(Pictures paired with source code)
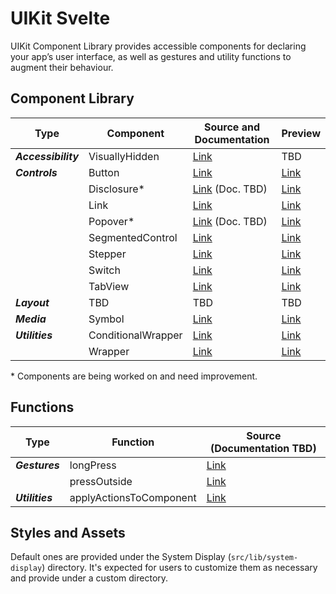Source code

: # UIKit Svelte

UIKit Component Library provides accessible components for declaring your app’s user interface, as well as gestures and utility functions to augment their behaviour.

<!-- TEMPORARY -->
## Component Library

| Type                | Component          | Source and Documentation                                  | Preview                                                                         |
| ------------------- | ------------------ | --------------------------------------------------------- | ------------------------------------------------------------------------------- |
| ***Accessibility*** | VisuallyHidden     | [Link](src/lib/components/accessibility/VisuallyHidden)   | TBD                                                                             |
| ***Controls***      | Button             | [Link](src/lib/components/controls/Button)                | [Link](https://stuymedova-uikit-svelte.vercel.app/controls/button)              |
|                     | Disclosure*        | [Link](src/lib/components/controls/Disclosure) (Doc. TBD) | [Link](https://stuymedova-uikit-svelte.vercel.app/controls/disclosure)          |
|                     | Link               | [Link](src/lib/components/controls/Link)                  | [Link](https://stuymedova-uikit-svelte.vercel.app/controls/link)                |
|                     | Popover*           | [Link](src/lib/components/controls/Popover) (Doc. TBD)    | [Link](https://stuymedova-uikit-svelte.vercel.app/controls/popover)             |
|                     | SegmentedControl   | [Link](src/lib/components/controls/SegmentedControl)      | [Link](https://stuymedova-uikit-svelte.vercel.app/controls/segmented-control)   |
|                     | Stepper            | [Link](src/lib/components/controls/Stepper)               | [Link](https://stuymedova-uikit-svelte.vercel.app/controls/stepper)             |
|                     | Switch             | [Link](src/lib/components/controls/Switch)                | [Link](https://stuymedova-uikit-svelte.vercel.app/controls/switch)              |
|                     | TabView            | [Link](src/lib/components/controls/TabView)               | [Link](https://stuymedova-uikit-svelte.vercel.app/controls/tab-view)            |
| ***Layout***        | TBD                | TBD                                                       | TBD                                                                             |
| ***Media***         | Symbol             | [Link](src/lib/components/media/Symbol)                   | [Link](https://stuymedova-uikit-svelte.vercel.app/controls/symbol)              |
| ***Utilities***     | ConditionalWrapper | [Link](src/lib/components/utilities/ConditionalWrapper)   | [Link](https://stuymedova-uikit-svelte.vercel.app/controls/conditional-wrapper) |
|                     | Wrapper            | [Link](src/lib/components/utilities/Wrapper)              | [Link](https://stuymedova-uikit-svelte.vercel.app/controls/wrapper)             |

\* Components are being worked on and need improvement.

## Functions

| Type            | Function                | Source (Documentation TBD)                                  |
| --------------- | ----------------------- | ----------------------------------------------------------- |
| ***Gestures***  | longPress               | [Link](src/lib/functions/gestures/longPress)                |
|                 | pressOutside            | [Link](src/lib/functions/gestures/pressOutside)             |
| ***Utilities*** | applyActionsToComponent | [Link](src/lib/functions/utilities/applyActionsToComponent) |

## Styles and Assets

Default ones are provided under the System Display (`src/lib/system-display`) directory. It's expected for users to customize them as necessary and provide under a custom directory.
<!-- END TEMPORARY -->


<!-- UIKit Component Library provides views, controls, and layout structures for declaring your app’s user interface, as well as utility functions to augment their behaviour. It comes with fully customizable styles, a built-in accessibility support, and conforms to [standards]. This makes UIKit great tool to integrate with your software product.

Additional material, which includes a high-level view of concepts that went into developing this library, as well additional guides and resources, such as one on accessibility, will be released shortly. -->

<!-- Description (option to skip to the Installation and Usage segment)

**Design**

Description, link to Figma

**Development**

Optimized for usability.

Description

## Component Library

List of components, with descriptions and links to each component's README.

## Customizing behaviour & appearance

Allows to customize and extend behaviour and appearance of components. How to do it?

## Extending the library

Extend the library with a component that fits your application best. / Compose custom components by combining built-in components with the custom ones you create, or by making them entirely on your own. 

[This template/these instructions] provide(-s) a starting point for creating your component.

- …
- Adjust appearance characteristics
- Respond to user interactions
- Add accessibility features (Consult https://www.w3.org/TR/wai-aria-practices/ for best practices. The World Wide Web Consortium (W3C) is the main international standards organization for the World Wide Web.)

## Installation and Usage

**Installation**

To add a component to a Svelte/SvelteKit project, run:

```shell
npm install uikit-svelte
```

**Usage**

Import stylesheet (or use your own)
Import components

Use according to the each components' corresponding instructions.

For usage instructions refer each component's corresponding guide:

Button
...

-->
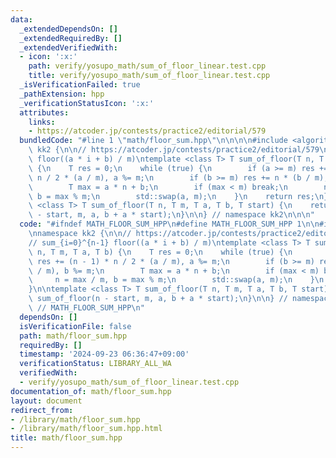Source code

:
 ```yaml
---
data:
  _extendedDependsOn: []
  _extendedRequiredBy: []
  _extendedVerifiedWith:
  - icon: ':x:'
    path: verify/yosupo_math/sum_of_floor_linear.test.cpp
    title: verify/yosupo_math/sum_of_floor_linear.test.cpp
  _isVerificationFailed: true
  _pathExtension: hpp
  _verificationStatusIcon: ':x:'
  attributes:
    links:
    - https://atcoder.jp/contests/practice2/editorial/579
  bundledCode: "#line 1 \"math/floor_sum.hpp\"\n\n\n\n#include <algorithm>\n\nnamespace\
    \ kk2 {\n\n// https://atcoder.jp/contests/practice2/editorial/579\n// sum_{i=0}^{n-1}\
    \ floor((a * i + b) / m)\ntemplate <class T> T sum_of_floor(T n, T m, T a, T b)\
    \ {\n    T res = 0;\n    while (true) {\n        if (a >= m) res += (n - 1) *\
    \ n / 2 * (a / m), a %= m;\n        if (b >= m) res += n * (b / m), b %= m;\n\
    \        T max = a * n + b;\n        if (max < m) break;\n        n = max / m,\
    \ b = max % m;\n        std::swap(a, m);\n    }\n    return res;\n}\n\ntemplate\
    \ <class T> T sum_of_floor(T n, T m, T a, T b, T start) {\n    return sum_of_floor(n\
    \ - start, m, a, b + a * start);\n}\n\n} // namespace kk2\n\n\n"
  code: "#ifndef MATH_FLOOR_SUM_HPP\n#define MATH_FLOOR_SUM_HPP 1\n\n#include <algorithm>\n\
    \nnamespace kk2 {\n\n// https://atcoder.jp/contests/practice2/editorial/579\n\
    // sum_{i=0}^{n-1} floor((a * i + b) / m)\ntemplate <class T> T sum_of_floor(T\
    \ n, T m, T a, T b) {\n    T res = 0;\n    while (true) {\n        if (a >= m)\
    \ res += (n - 1) * n / 2 * (a / m), a %= m;\n        if (b >= m) res += n * (b\
    \ / m), b %= m;\n        T max = a * n + b;\n        if (max < m) break;\n   \
    \     n = max / m, b = max % m;\n        std::swap(a, m);\n    }\n    return res;\n\
    }\n\ntemplate <class T> T sum_of_floor(T n, T m, T a, T b, T start) {\n    return\
    \ sum_of_floor(n - start, m, a, b + a * start);\n}\n\n} // namespace kk2\n\n#endif\
    \ // MATH_FLOOR_SUM_HPP\n"
  dependsOn: []
  isVerificationFile: false
  path: math/floor_sum.hpp
  requiredBy: []
  timestamp: '2024-09-23 06:36:47+09:00'
  verificationStatus: LIBRARY_ALL_WA
  verifiedWith:
  - verify/yosupo_math/sum_of_floor_linear.test.cpp
documentation_of: math/floor_sum.hpp
layout: document
redirect_from:
- /library/math/floor_sum.hpp
- /library/math/floor_sum.hpp.html
title: math/floor_sum.hpp
---
```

ABOUT THIS TASK: You are asked to output the records precisely as they appear, minus any pictures.

FINISHED EXERCISE:
Source code

: # UIKit Svelte

UIKit Component Library provides accessible components for declaring your app’s user interface, as well as gestures and utility functions to augment their behaviour.

<!-- TEMPORARY -->
## Component Library

| Type                | Component          | Source and Documentation                                  | Preview                                                                         |
| ------------------- | ------------------ | --------------------------------------------------------- | ------------------------------------------------------------------------------- |
| ***Accessibility*** | VisuallyHidden     | [Link](src/lib/components/accessibility/VisuallyHidden)   | TBD                                                                             |
| ***Controls***      | Button             | [Link](src/lib/components/controls/Button)                | [Link](https://stuymedova-uikit-svelte.vercel.app/controls/button)              |
|                     | Disclosure*        | [Link](src/lib/components/controls/Disclosure) (Doc. TBD) | [Link](https://stuymedova-uikit-svelte.vercel.app/controls/disclosure)          |
|                     | Link               | [Link](src/lib/components/controls/Link)                  | [Link](https://stuymedova-uikit-svelte.vercel.app/controls/link)                |
|                     | Popover*           | [Link](src/lib/components/controls/Popover) (Doc. TBD)    | [Link](https://stuymedova-uikit-svelte.vercel.app/controls/popover)             |
|                     | SegmentedControl   | [Link](src/lib/components/controls/SegmentedControl)      | [Link](https://stuymedova-uikit-svelte.vercel.app/controls/segmented-control)   |
|                     | Stepper            | [Link](src/lib/components/controls/Stepper)               | [Link](https://stuymedova-uikit-svelte.vercel.app/controls/stepper)             |
|                     | Switch             | [Link](src/lib/components/controls/Switch)                | [Link](https://stuymedova-uikit-svelte.vercel.app/controls/switch)              |
|                     | TabView            | [Link](src/lib/components/controls/TabView)               | [Link](https://stuymedova-uikit-svelte.vercel.app/controls/tab-view)            |
| ***Layout***        | TBD                | TBD                                                       | TBD                                                                             |
| ***Media***         | Symbol             | [Link](src/lib/components/media/Symbol)                   | [Link](https://stuymedova-uikit-svelte.vercel.app/controls/symbol)              |
| ***Utilities***     | ConditionalWrapper | [Link](src/lib/components/utilities/ConditionalWrapper)   | [Link](https://stuymedova-uikit-svelte.vercel.app/controls/conditional-wrapper) |
|                     | Wrapper            | [Link](src/lib/components/utilities/Wrapper)              | [Link](https://stuymedova-uikit-svelte.vercel.app/controls/wrapper)             |

\* Components are being worked on and need improvement.

## Functions

| Type            | Function                | Source (Documentation TBD)                                  |
| --------------- | ----------------------- | ----------------------------------------------------------- |
| ***Gestures***  | longPress               | [Link](src/lib/functions/gestures/longPress)                |
|                 | pressOutside            | [Link](src/lib/functions/gestures/pressOutside)             |
| ***Utilities*** | applyActionsToComponent | [Link](src/lib/functions/utilities/applyActionsToComponent) |

## Styles and Assets

Default ones are provided under the System Display (`src/lib/system-display`) directory. It's expected for users to customize them as necessary and provide under a custom directory.
<!-- END TEMPORARY -->


<!-- UIKit Component Library provides views, controls, and layout structures for declaring your app’s user interface, as well as utility functions to augment their behaviour. It comes with fully customizable styles, a built-in accessibility support, and conforms to [standards]. This makes UIKit great tool to integrate with your software product.

Additional material, which includes a high-level view of concepts that went into developing this library, as well additional guides and resources, such as one on accessibility, will be released shortly. -->

<!-- Description (option to skip to the Installation and Usage segment)

**Design**

Description, link to Figma

**Development**

Optimized for usability.

Description

## Component Library

List of components, with descriptions and links to each component's README.

## Customizing behaviour & appearance

Allows to customize and extend behaviour and appearance of components. How to do it?

## Extending the library

Extend the library with a component that fits your application best. / Compose custom components by combining built-in components with the custom ones you create, or by making them entirely on your own. 

[This template/these instructions] provide(-s) a starting point for creating your component.

- …
- Adjust appearance characteristics
- Respond to user interactions
- Add accessibility features (Consult https://www.w3.org/TR/wai-aria-practices/ for best practices. The World Wide Web Consortium (W3C) is the main international standards organization for the World Wide Web.)

## Installation and Usage

**Installation**

To add a component to a Svelte/SvelteKit project, run:

```shell
npm install uikit-svelte
```

**Usage**

Import stylesheet (or use your own)
Import components

Use according to the each components' corresponding instructions.

For usage instructions refer each component's corresponding guide:

Button
...

-->
Source code

:
 ```yaml
---
data:
  _extendedDependsOn: []
  _extendedRequiredBy: []
  _extendedVerifiedWith:
  - icon: ':x:'
    path: verify/yosupo_math/sum_of_floor_linear.test.cpp
    title: verify/yosupo_math/sum_of_floor_linear.test.cpp
  _isVerificationFailed: true
  _pathExtension: hpp
  _verificationStatusIcon: ':x:'
  attributes:
    links:
    - https://atcoder.jp/contests/practice2/editorial/579
  bundledCode: "#line 1 \"math/floor_sum.hpp\"\n\n\n\n#include <algorithm>\n\nnamespace\
    \ kk2 {\n\n// https://atcoder.jp/contests/practice2/editorial/579\n// sum_{i=0}^{n-1}\
    \ floor((a * i + b) / m)\ntemplate <class T> T sum_of_floor(T n, T m, T a, T b)\
    \ {\n    T res = 0;\n    while (true) {\n        if (a >= m) res += (n - 1) *\
    \ n / 2 * (a / m), a %= m;\n        if (b >= m) res += n * (b / m), b %= m;\n\
    \        T max = a * n + b;\n        if (max < m) break;\n        n = max / m,\
    \ b = max % m;\n        std::swap(a, m);\n    }\n    return res;\n}\n\ntemplate\
    \ <class T> T sum_of_floor(T n, T m, T a, T b, T start) {\n    return sum_of_floor(n\
    \ - start, m, a, b + a * start);\n}\n\n} // namespace kk2\n\n\n"
  code: "#ifndef MATH_FLOOR_SUM_HPP\n#define MATH_FLOOR_SUM_HPP 1\n\n#include <algorithm>\n\
    \nnamespace kk2 {\n\n// https://atcoder.jp/contests/practice2/editorial/579\n\
    // sum_{i=0}^{n-1} floor((a * i + b) / m)\ntemplate <class T> T sum_of_floor(T\
    \ n, T m, T a, T b) {\n    T res = 0;\n    while (true) {\n        if (a >= m)\
    \ res += (n - 1) * n / 2 * (a / m), a %= m;\n        if (b >= m) res += n * (b\
    \ / m), b %= m;\n        T max = a * n + b;\n        if (max < m) break;\n   \
    \     n = max / m, b = max % m;\n        std::swap(a, m);\n    }\n    return res;\n\
    }\n\ntemplate <class T> T sum_of_floor(T n, T m, T a, T b, T start) {\n    return\
    \ sum_of_floor(n - start, m, a, b + a * start);\n}\n\n} // namespace kk2\n\n#endif\
    \ // MATH_FLOOR_SUM_HPP\n"
  dependsOn: []
  isVerificationFile: false
  path: math/floor_sum.hpp
  requiredBy: []
  timestamp: '2024-09-23 06:36:47+09:00'
  verificationStatus: LIBRARY_ALL_WA
  verifiedWith:
  - verify/yosupo_math/sum_of_floor_linear.test.cpp
documentation_of: math/floor_sum.hpp
layout: document
redirect_from:
- /library/math/floor_sum.hpp
- /library/math/floor_sum.hpp.html
title: math/floor_sum.hpp
---
```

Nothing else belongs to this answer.